Der Begleitservice im Nahverkehr ist ein Erfolg. Vor allem Ältere nutzen das Angebot, um mobil zu bleiben. Doch nun ist das Projekt bedroht.

Charlotte Konetznik weiß ganz genau, was sie will. In ihrem blauen Anorak wartet die höchstens noch 1,45 Meter große Frau bereits vor der Tür ihrer Wohnung im zweiten Stock, abfahrbereit auf ihren Rollator gestützt. „Ich muss zum Augenarzt und später noch einkaufen“, sagt die alte Dame bestimmt, während sie sich langsam in Richtung Fahrstuhl vorschiebt. Thomas Krause lächelt freundlich: „Alles klar.“ Seine knallrote Jacke weist ihn als Mitarbeiter des Begleitservices des Verkehrsverbunds Berlin Brandenburg (VBB) aus. Krause ist an diesem Morgen nach Zehlendorf gekommen, um Charlotte Konetznik zu begleiten. Denn allein geht die 102-Jährige nicht mehr aus dem Haus.

Für Menschen wie Charlotte Konetznik wurde der Begleitservice eingerichtet. Doch nicht nur ältere Leute und Behinderte sollen durch das Hilfsangebot mobil bleiben, sondern beispielsweise auch Eltern von Drillingen oder ängstliche Menschen. „Prinzipiell kann sich jeder bei uns melden, der nicht so gern allein aus dem Haus geht“, erklärt Projektleiterin Heike Rau. Voraussetzung ist nur, den Bus, die U- oder S-Bahn zu benutzen. Ein kurzer Anruf am Vortag und der Begleiter ist zur Stelle.

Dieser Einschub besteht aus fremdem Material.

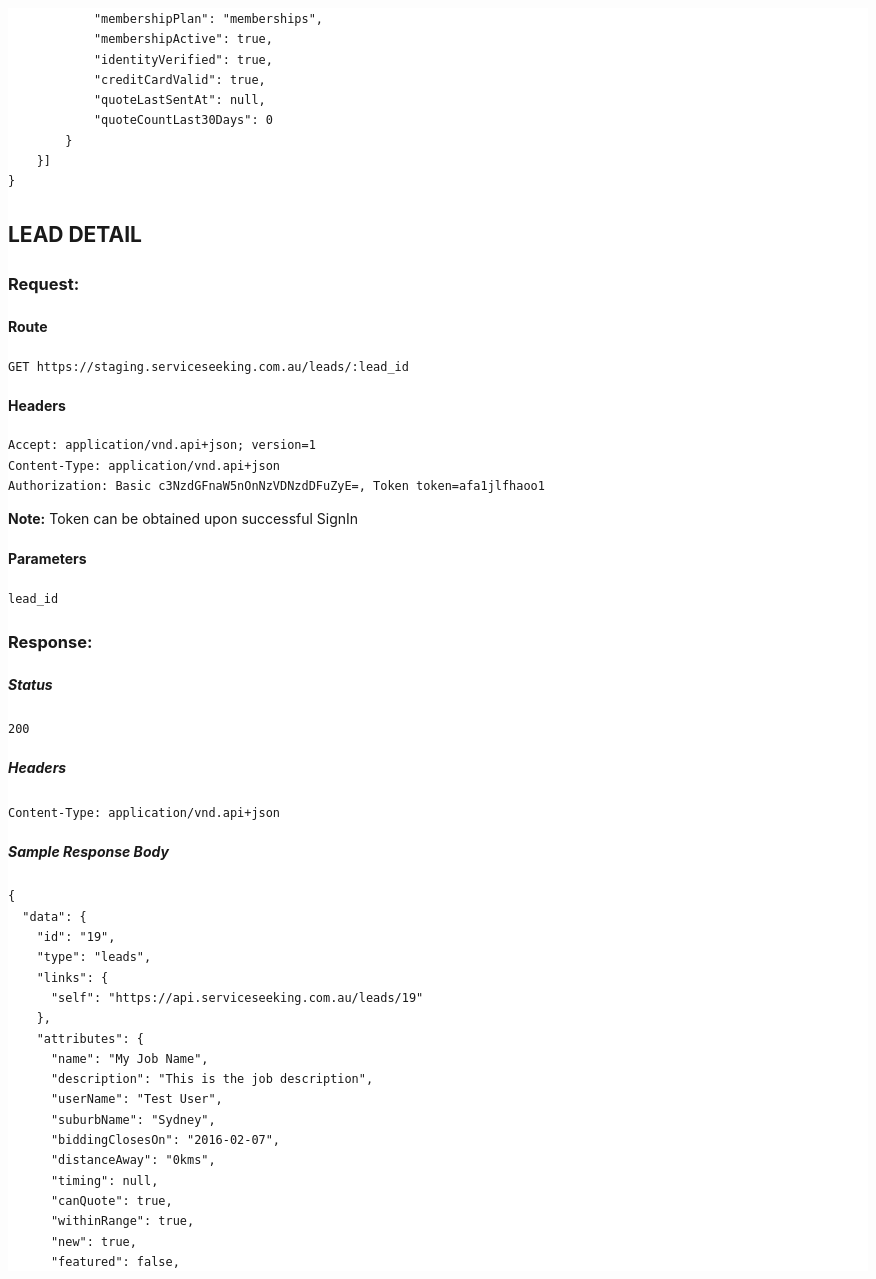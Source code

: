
 ```
			"membershipPlan": "memberships",
			"membershipActive": true,
			"identityVerified": true,
			"creditCardValid": true,
			"quoteLastSentAt": null,
			"quoteCountLast30Days": 0
		}
	}]
}
```


## LEAD DETAIL
### Request:

#### Route
```
GET https://staging.serviceseeking.com.au/leads/:lead_id
```
#### Headers
```
Accept: application/vnd.api+json; version=1
Content-Type: application/vnd.api+json
Authorization: Basic c3NzdGFnaW5nOnNzVDNzdDFuZyE=, Token token=afa1jlfhaoo1
```
**Note:** Token can be obtained upon successful SignIn

#### Parameters
```
lead_id
```

### Response:
##### Status
```
200
```

##### Headers
```
Content-Type: application/vnd.api+json
```

##### Sample Response Body
```
{
  "data": {
    "id": "19",
    "type": "leads",
    "links": {
      "self": "https://api.serviceseeking.com.au/leads/19"
    },
    "attributes": {
      "name": "My Job Name",
      "description": "This is the job description",
      "userName": "Test User",
      "suburbName": "Sydney",
      "biddingClosesOn": "2016-02-07",
      "distanceAway": "0kms",
      "timing": null,
      "canQuote": true,
      "withinRange": true,
      "new": true,
      "featured": false,
```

Immer mehr Menschen nehmen diesen Service in Anspruch. Seit dem Start des Projekts im Oktober 2008 hat sich die Zahl der Begleitungen von anfangs 94 monatlich auf 1002 im April 2010 erhöht. 60 Mitarbeiter sind heute täglich von 7 bis 22 Uhr im Einsatz. Es sind Langzeitarbeitslose, die durch den Job beim VBB wieder ins Berufsleben eingegliedert werden sollen. Ein deutschlandweit einmaliges Projekt, von dem beide Seiten profitieren.

Und dennoch ist derzeit nicht sicher, ob es nach dem 31. Juli weitergehen kann, wenn die Maßnahme des Öffentlichen Beschäftigungssektors vorerst ausläuft. „Es gibt Schwierigkeiten bei der Weiterfinanzierung“, bestätigt Anja Wollny, Sprecherin der Senatsverwaltung für Soziales, die das Projekt gemeinsam mit der Bundesagentur für Arbeit und der Europäischen Union finanziert. Bei den Jobcentern gebe es Probleme, da nicht klar sei, ob und in welcher Form die Bundesmittel weiter eingesetzt werden könnten. Wollny ist jedoch zuversichtlich, dass die Probleme gelöst werden können. „Es ist ein Projekt, das von allen Seiten gewünscht ist“, sagt sie.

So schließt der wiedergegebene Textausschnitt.